An astronaut with jet pack could travel several kilometers from the ship. For safety, fishing line would serve as a tether. The tether is only a redundant safety feature, so it needn't be very strong; as long as there is no sudden jerk, 10-pound test line would be adequate.

NASA space suits  (http://spaceflight.nasa.gov/shuttle/reference/faq/eva.html) carry enough oxygen to last 6 to 8½ hours (when combined with a CO₂scrubber). If the oxygen runs out, the astronaut will suffocate. If the suit leaks, he soon will be freeze dried.
Title: ?what would happen to an astronaut who broke free ?
Post by: CliffordK on 26/05/2011 04:05:51
Certainly if the astronaut is deemed to be alive, then the responsible space agency would make all effort to swing by and pick the person up.  The space shuttle has quite a bit of maneuvering capabilities, and I believe even the International Space Station would have some maneuvering capabilities too.

Oddly, I don't think they've designed the ISS to have a ship docked there at all times for short hops such as satellite adjustments and repairs, or emergency descents to Earth.

The tool bag is a good point...
If I was the astronaut lost in space, I'd be thinking of all possible methods to get back, including chucking any tools I had in my possession into space in the direction opposite to where I wanted to travel. 

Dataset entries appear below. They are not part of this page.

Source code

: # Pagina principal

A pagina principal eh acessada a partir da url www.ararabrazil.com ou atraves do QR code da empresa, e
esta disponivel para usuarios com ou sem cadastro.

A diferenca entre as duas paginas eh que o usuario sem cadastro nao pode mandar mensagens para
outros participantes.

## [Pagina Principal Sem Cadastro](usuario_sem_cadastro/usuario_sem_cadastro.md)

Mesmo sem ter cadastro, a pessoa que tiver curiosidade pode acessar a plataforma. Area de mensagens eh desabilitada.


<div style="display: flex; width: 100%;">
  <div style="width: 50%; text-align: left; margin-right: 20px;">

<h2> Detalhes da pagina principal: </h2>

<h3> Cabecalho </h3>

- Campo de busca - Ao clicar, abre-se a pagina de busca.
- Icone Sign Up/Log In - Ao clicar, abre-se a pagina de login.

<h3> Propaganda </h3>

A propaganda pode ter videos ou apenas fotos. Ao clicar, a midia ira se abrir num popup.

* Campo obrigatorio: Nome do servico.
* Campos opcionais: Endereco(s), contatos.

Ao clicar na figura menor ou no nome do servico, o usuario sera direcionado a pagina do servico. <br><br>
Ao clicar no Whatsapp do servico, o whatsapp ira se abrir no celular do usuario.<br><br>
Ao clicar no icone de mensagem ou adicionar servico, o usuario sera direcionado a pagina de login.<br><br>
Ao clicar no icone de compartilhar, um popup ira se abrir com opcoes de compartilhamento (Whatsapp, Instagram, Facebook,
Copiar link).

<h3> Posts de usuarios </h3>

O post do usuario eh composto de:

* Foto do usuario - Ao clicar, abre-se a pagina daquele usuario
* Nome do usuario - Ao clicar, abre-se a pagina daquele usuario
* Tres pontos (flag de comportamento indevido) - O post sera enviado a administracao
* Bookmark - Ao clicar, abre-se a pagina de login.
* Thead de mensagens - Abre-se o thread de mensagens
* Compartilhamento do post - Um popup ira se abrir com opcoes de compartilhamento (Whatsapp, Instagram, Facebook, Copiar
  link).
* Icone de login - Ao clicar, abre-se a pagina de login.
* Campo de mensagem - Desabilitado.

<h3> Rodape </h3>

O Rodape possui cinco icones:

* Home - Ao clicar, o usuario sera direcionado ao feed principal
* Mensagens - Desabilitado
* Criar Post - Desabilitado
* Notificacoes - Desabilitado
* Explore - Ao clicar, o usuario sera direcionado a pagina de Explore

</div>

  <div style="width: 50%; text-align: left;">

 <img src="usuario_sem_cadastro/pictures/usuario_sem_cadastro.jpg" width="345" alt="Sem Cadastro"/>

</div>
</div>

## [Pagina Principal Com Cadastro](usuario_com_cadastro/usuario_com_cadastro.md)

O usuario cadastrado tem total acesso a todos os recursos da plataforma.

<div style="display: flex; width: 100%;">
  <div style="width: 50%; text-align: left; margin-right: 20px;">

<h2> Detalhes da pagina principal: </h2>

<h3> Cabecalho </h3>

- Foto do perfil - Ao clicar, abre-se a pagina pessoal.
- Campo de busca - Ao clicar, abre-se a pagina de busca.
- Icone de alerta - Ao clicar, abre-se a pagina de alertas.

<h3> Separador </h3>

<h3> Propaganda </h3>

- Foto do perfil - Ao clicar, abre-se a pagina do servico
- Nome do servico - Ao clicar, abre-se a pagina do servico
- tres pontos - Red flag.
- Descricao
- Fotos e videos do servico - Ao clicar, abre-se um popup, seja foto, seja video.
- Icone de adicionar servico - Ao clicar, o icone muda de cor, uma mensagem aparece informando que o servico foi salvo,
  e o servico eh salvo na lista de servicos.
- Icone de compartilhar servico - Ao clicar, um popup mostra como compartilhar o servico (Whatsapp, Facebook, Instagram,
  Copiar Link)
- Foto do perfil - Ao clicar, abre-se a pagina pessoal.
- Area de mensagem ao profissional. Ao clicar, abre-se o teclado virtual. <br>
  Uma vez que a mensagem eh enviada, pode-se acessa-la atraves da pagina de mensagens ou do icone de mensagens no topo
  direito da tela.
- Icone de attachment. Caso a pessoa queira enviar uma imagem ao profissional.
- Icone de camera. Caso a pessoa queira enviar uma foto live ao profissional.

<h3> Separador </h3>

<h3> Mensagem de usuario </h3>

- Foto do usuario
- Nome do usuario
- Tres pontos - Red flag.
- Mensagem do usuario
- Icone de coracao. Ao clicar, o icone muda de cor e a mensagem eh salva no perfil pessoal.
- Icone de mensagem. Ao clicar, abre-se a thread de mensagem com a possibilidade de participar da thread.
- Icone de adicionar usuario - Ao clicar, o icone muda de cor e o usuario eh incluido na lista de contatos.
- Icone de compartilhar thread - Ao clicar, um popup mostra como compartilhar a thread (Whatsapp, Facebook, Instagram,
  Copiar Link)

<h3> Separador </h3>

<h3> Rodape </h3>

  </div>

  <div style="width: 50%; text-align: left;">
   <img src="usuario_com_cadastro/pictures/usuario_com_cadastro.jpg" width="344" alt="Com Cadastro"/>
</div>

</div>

If there was a way to use the oxygen (or CO2 exhaust) as a jet, it might be worth it to sacrifice some of it.  I.E.  take an extra oxygen cylinder and knock the top off and it would be like watching a deflating balloon flying around the room.  Although, if you had access to a spare oxygen cylinder, you would likely choose to do a more controlled release of the oxygen.
Title: ?what would happen to an astronaut who broke free ?
Post by: annie123 on 26/05/2011 05:19:26
Thanks for these, but I was also interested in what would actually happen to whatever material remains were there - assuming no rescue. Where would they go? End up? If the whole disintegrated where would the bits
 go?
Title: ?what would happen to an astronaut who broke free ?
Post by: Geezer on 26/05/2011 05:52:10
Thanks for these, but I was also interested in what would actually happen to whatever material remains were there - assuming no rescue. Where would they go? End up? If the whole disintegrated where would the bits
 go?

They would gradually slow down, fall into ever lower orbit and eventually burn up in the Earth's atmosphere.
Title: ?what would happen to an astronaut who broke free ?
Post by: annie123 on 27/05/2011 22:53:22
why would they slow down? I thought once things were set in motion in space there was nothing to resist, and why would they fall into earth's atmosphere? Why wouldn't they just keep on going round?
Title: ?what would happen to an astronaut who broke free ?
Post by: Phractality on 27/05/2011 23:49:37
why would they slow down? I thought once things were set in motion in space there was nothing to resist, and why would they fall into earth's atmosphere? Why wouldn't they just keep on going round?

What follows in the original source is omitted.